Would you be shocked if I told you that, in 2050, a 6-pack of beer would cost almost R500 and your medical aid bill would set you back by at least R12,000 per month? Well, then you need to read on…
Throughout your financial journey, you’ve likely heard others tell you that it’s important to be financially aware. Maybe this pertains to the fee structure of your unit trust investment. Or understanding what companies your asset managers are putting faith in for future monetary growth. But one concept often makes a much sneakier and costly appearance: inflation.
What is inflation, exactly? Well, the technical definition is a steady increase in consumer prices coupled with a decrease in the purchasing power of your money.

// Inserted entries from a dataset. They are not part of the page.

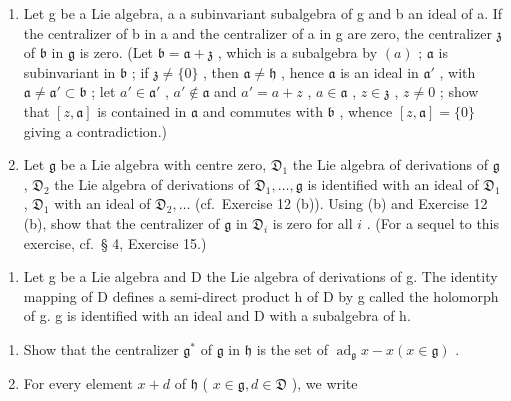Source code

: \begin{enumerate}
\def\labelenumi{(\alph{enumi})}
\setcounter{enumi}{1}
\item
  Let g be a Lie algebra, a a subinvariant subalgebra of g and b an ideal of a. If the centralizer of b in a and the centralizer of a in g are zero, the centralizer \(\mathfrak{z}\) of \(\mathfrak{b}\) in \(\mathfrak{g}\) is zero. (Let \(\mathfrak{b} = \mathfrak{a} + \mathfrak{z}\) , which is a subalgebra by \((a)\) ; \(\mathfrak{a}\) is subinvariant in \(\mathfrak{b}\) ; if \(\mathfrak{z} \neq \{0\}\) , then \(\mathfrak{a} \neq \mathfrak{h}\) , hence \(\mathfrak{a}\) is an ideal in \(\mathfrak{a}'\) , with \(\mathfrak{a} \neq \mathfrak{a}' \subset \mathfrak{b}\) ; let \(a' \in \mathfrak{a}'\) , \(a' \notin \mathfrak{a}\) and \(a' = a + z\) , \(a \in \mathfrak{a}\) , \(z \in \mathfrak{z}\) , \(z \neq 0\) ; show that \([z, \mathfrak{a}]\) is contained in \(\mathfrak{a}\) and commutes with \(\mathfrak{b}\) , whence \([z, \mathfrak{a}] = \{0\}\) giving a contradiction.)
\item
  Let \(\mathfrak{g}\) be a Lie algebra with centre zero, \(\mathfrak{D}_1\) the Lie algebra of derivations of \(\mathfrak{g}\) , \(\mathfrak{D}_2\) the Lie algebra of derivations of \(\mathfrak{D}_1, \ldots, \mathfrak{g}\) is identified with an ideal of \(\mathfrak{D}_1\) , \(\mathfrak{D}_1\) with an ideal of \(\mathfrak{D}_2, \ldots\) (cf.~Exercise 12 (b)). Using (b) and Exercise 12 (b), show that the centralizer of \(\mathfrak{g}\) in \(\mathfrak{D}_i\) is zero for all \(i\) . (For a sequel to this exercise, cf.~§ 4, Exercise 15.)
\end{enumerate}

\begin{enumerate}
\def\labelenumi{\arabic{enumi}.}
\setcounter{enumi}{15}
\tightlist
\item
  Let g be a Lie algebra and D the Lie algebra of derivations of g. The identity mapping of D defines a semi-direct product h of D by g called the holomorph of g. g is identified with an ideal and D with a subalgebra of h.
\end{enumerate}

\begin{enumerate}
\def\labelenumi{(\alph{enumi})}
\item
  Show that the centralizer \(\mathfrak{g}^*\) of \(\mathfrak{g}\) in \(\mathfrak{h}\) is the set of \(\operatorname{ad}_{\mathfrak{g}}x - x(x\in \mathfrak{g})\) .
\item
  For every element \(x + d\) of \(\mathfrak{h}\) ( \(x \in \mathfrak{g}, d \in \mathfrak{D}\) ), we write
\end{enumerate}

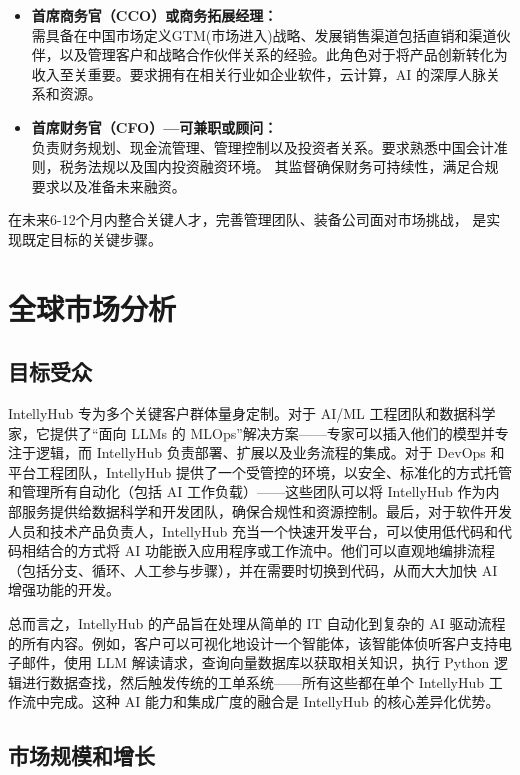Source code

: \documentclass[11点, A4纸, 单面]{article}
\begin{document}
\begin{itemize}
    \item \textbf{首席商务官（CCO）或商务拓展经理：} \\
    需具备在中国市场定义GTM(市场进入)战略、发展销售渠道包括直销和渠道伙伴，以及管理客户和战略合作伙伴关系的经验。此角色对于将产品创新转化为收入至关重要。要求拥有在相关行业如企业软件，云计算，AI 的深厚人脉关系和资源。

    \item \textbf{首席财务官（CFO）—可兼职或顾问：} \\
    负责财务规划、现金流管理、管理控制以及投资者关系。要求熟悉中国会计准则，税务法规以及国内投资融资环境。 其监督确保财务可持续性，满足合规要求以及准备未来融资。
\end{itemize}

在未来6-12个月内整合关键人才，完善管理团队、装备公司面对市场挑战， 是实现既定目标的关键步骤。

\section{全球市场分析}
\subsection{目标受众}

IntellyHub 专为多个关键客户群体量身定制。对于 AI/ML 工程团队和数据科学家，它提供了“面向 LLMs 的 MLOps”解决方案——专家可以插入他们的模型并专注于逻辑，而 IntellyHub 负责部署、扩展以及业务流程的集成。对于 DevOps 和平台工程团队，IntellyHub 提供了一个受管控的环境，以安全、标准化的方式托管和管理所有自动化（包括 AI 工作负载）——这些团队可以将 IntellyHub 作为内部服务提供给数据科学和开发团队，确保合规性和资源控制。最后，对于软件开发人员和技术产品负责人，IntellyHub 充当一个快速开发平台，可以使用低代码和代码相结合的方式将 AI 功能嵌入应用程序或工作流中。他们可以直观地编排流程（包括分支、循环、人工参与步骤），并在需要时切换到代码，从而大大加快 AI 增强功能的开发。


总而言之，IntellyHub 的产品旨在处理从简单的 IT 自动化到复杂的 AI 驱动流程的所有内容。例如，客户可以可视化地设计一个智能体，该智能体侦听客户支持电子邮件，使用 LLM 解读请求，查询向量数据库以获取相关知识，执行 Python 逻辑进行数据查找，然后触发传统的工单系统——所有这些都在单个 IntellyHub 工作流中完成。这种 AI 能力和集成广度的融合是 IntellyHub 的核心差异化优势。

\subsection{市场规模和增长}
\end{document}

In simpler terms, what that means is that the R10 you had last month is worth a little less today, even if only by a small amount. But don’t be deceived – those small decreases in purchasing power translate to a huge impact on the future value of your money. And it can make retirement planning a little more complicated and frightening.
In an attempt to describe the impact of inflation, I’ve sourced inflation figures for South Africa and the US and extrapolated the impact to the year 2050. What exactly will bread cost in 31 years time? And what about healthcare? You may be shocked. Let’s tuck in.
According to Trading Economics, the average inflation for food has settled at around 6.29% over the last 10 years (between 2009 and 2019). Of course, as you can see by the graph below, it’s a bumpy ride to get to that average, with years that were high and years that were low.
For the sake of simplicity, I’m going to work with the average for this exercise. Let’s say that you’d like to buy a loaf of brown bread from Pick ‘n Pay. That will set you back R11.99 today. In the year 2050, it’ll cost you a whopping R79,45 (a 562% increase based on today’s price).
What about other food items that make a regular appearance in your shopping cart? Take a look at what these would cost in the year 2050 (you might want to sit down for this):
A whopping R3742,54 grocery bill for only 12 things on your shopping list?? It may sound ludicrous now, but it’s likely going to be a reality in 30 years’ time.
What about the US? Well, they have a slightly lower inflation rate compared to South Africa – at an average of 3.39% per year over a much longer time period (1914 to 2019). Prices for similar items would look like this in 2050:
Your grocery bill would show an increase of above 35%.
The situation is a lot worse when considering healthcare inflation, which (in South Africa) rises at an average of CPI+3%. Essentially what that means is that medical costs will rise by 3% above general consumer inflation. For South Africans, that could equal up to a 9% increase each year. Let’s take a look at what your Discovery Health insurance premium would be in 2050, based on which option you’ve selected:
Anyone weeping yet? The lowest monthly premium goes from R839 to over R12,000 per month!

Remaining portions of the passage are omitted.